▸ **Exercise brief**:
Identify and pull out each line of the entries in which "subsection" occurs.

▸ **Supplied information**:
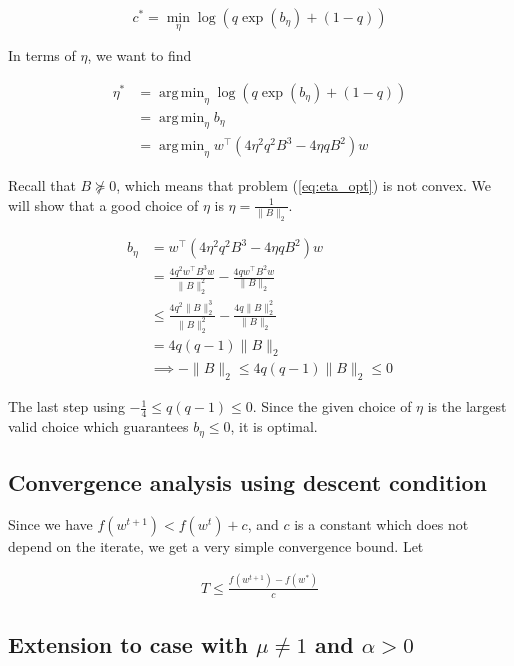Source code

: \documentclass[11pt]{article}
\DeclareMathOperator*{\argmin}{arg\,min}
\begin{document}
\begin{equation}
    c^* = \min_{\eta} \log( q \exp(b_\eta ) + (1 - q))
\end{equation}

In terms of $\eta$, we want to find

\begin{equation}
\label{eq:eta_opt}
\begin{split}
    \eta^* &= \argmin_{\eta} \log( q \exp(b_\eta ) + (1 - q)) \\
    &= \argmin_{\eta} b_\eta \\
    &= \argmin_{\eta} w^{\top} ( 4 \eta^2 q^2 B^3 - 4 \eta q B^2)w
\end{split}
\end{equation}

Recall that $B \nsucceq 0$, which means that problem (\ref{eq:eta_opt}) is not convex. We will show that a good choice of $\eta$ is $\eta = \frac{1}{\|B\|_2}$.

\begin{align*}
    b_\eta &= w^{\top} ( 4 \eta^2 q^2 B^3 - 4 \eta q B^2)w \\
    &= \frac{4 q^2 w^{\top} B^3 w}{\|B\|_2^2} - \frac{4 q w^{\top} B^2 w}{\|B\|_2} \\
    &\leq \frac{4 q^2 \|B\|_2^3}{\|B\|_2^2} - \frac{4 q \|B\|_2^2 }{\|B\|_2} \\
    &= 4 q (q-1) \|B\|_2 \\
    &\implies -\|B\|_2 \leq 4 q (q-1) \|B\|_2 \leq 0
\end{align*}

The last step using $-\frac{1}{4} \leq q (q-1) \leq 0$. Since the given choice of $\eta$ is the largest valid choice which guarantees $b_\eta \leq 0$, it is optimal.

\subsection{Convergence analysis using descent condition}

Since we have $f(w^{t+1}) < f(w^t) + c$, and $c$ is a constant which does not depend on the iterate, we get a very simple convergence bound. Let

\begin{align*}
    T \leq \frac{f(w^{t+1}) - f(w^*)}{c}
\end{align*}

\subsection{Extension to case with $\mu \neq 1$ and $\alpha > 0$}
\end{document}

▸ **Exercise output**:
\subsection{Convergence analysis using descent condition}
\subsection{Extension to case with $\mu \neq 1$ and $\alpha > 0$}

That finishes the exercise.